* **DIRECTIONS FOR THIS TASK**
Copy, from the data below, each line that has the word "TypeScript".

* **Rendered images with source text**
*** Block opens ***

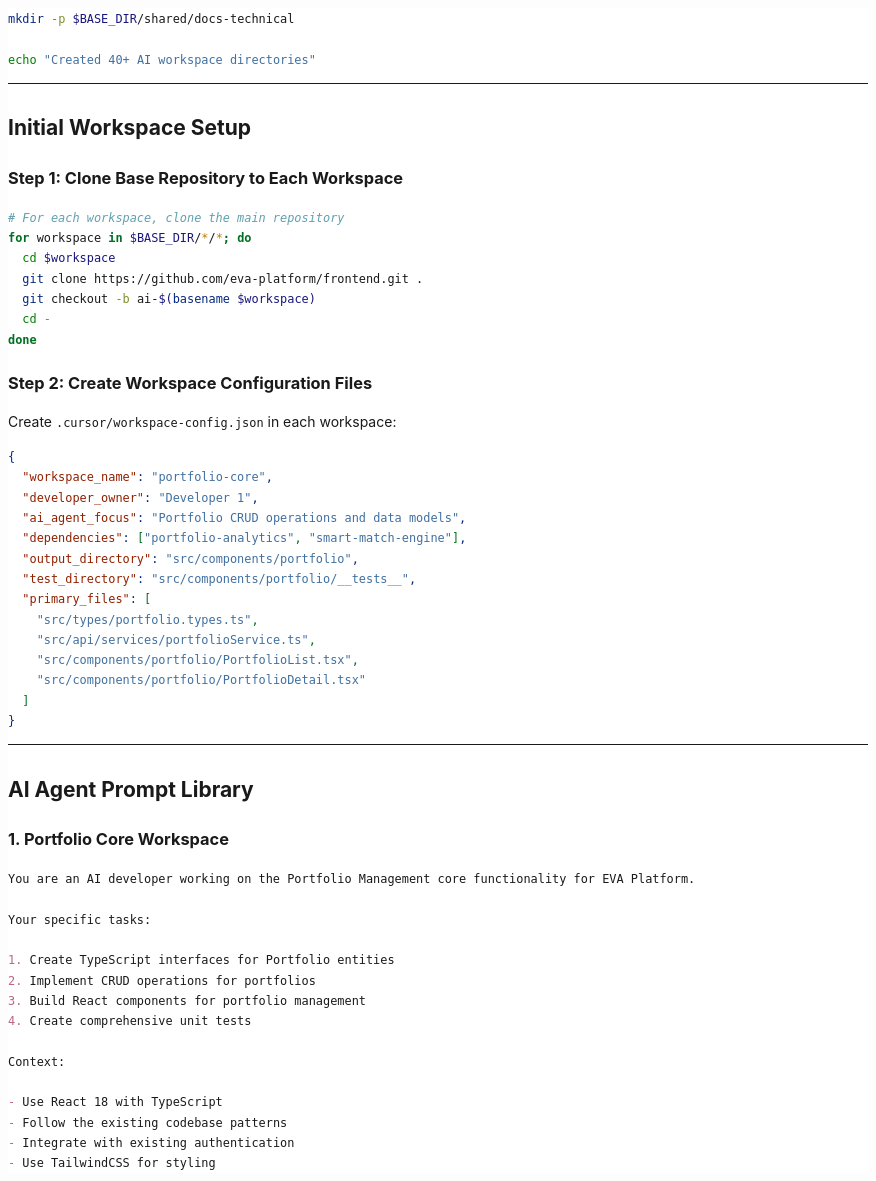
 ```bash
mkdir -p $BASE_DIR/shared/docs-technical

echo "Created 40+ AI workspace directories"
```

---

## Initial Workspace Setup

### Step 1: Clone Base Repository to Each Workspace

```bash
# For each workspace, clone the main repository
for workspace in $BASE_DIR/*/*; do
  cd $workspace
  git clone https://github.com/eva-platform/frontend.git .
  git checkout -b ai-$(basename $workspace)
  cd -
done
```

### Step 2: Create Workspace Configuration Files

Create `.cursor/workspace-config.json` in each workspace:

```json
{
  "workspace_name": "portfolio-core",
  "developer_owner": "Developer 1",
  "ai_agent_focus": "Portfolio CRUD operations and data models",
  "dependencies": ["portfolio-analytics", "smart-match-engine"],
  "output_directory": "src/components/portfolio",
  "test_directory": "src/components/portfolio/__tests__",
  "primary_files": [
    "src/types/portfolio.types.ts",
    "src/api/services/portfolioService.ts",
    "src/components/portfolio/PortfolioList.tsx",
    "src/components/portfolio/PortfolioDetail.tsx"
  ]
}
```

---

## AI Agent Prompt Library

### 1. Portfolio Core Workspace

```markdown
You are an AI developer working on the Portfolio Management core functionality for EVA Platform.

Your specific tasks:

1. Create TypeScript interfaces for Portfolio entities
2. Implement CRUD operations for portfolios
3. Build React components for portfolio management
4. Create comprehensive unit tests

Context:

- Use React 18 with TypeScript
- Follow the existing codebase patterns
- Integrate with existing authentication
- Use TailwindCSS for styling
```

*** Block closes ***

* **EXERCISE OUTPUT**
1. Create TypeScript interfaces for Portfolio entities
- Use React 18 with TypeScript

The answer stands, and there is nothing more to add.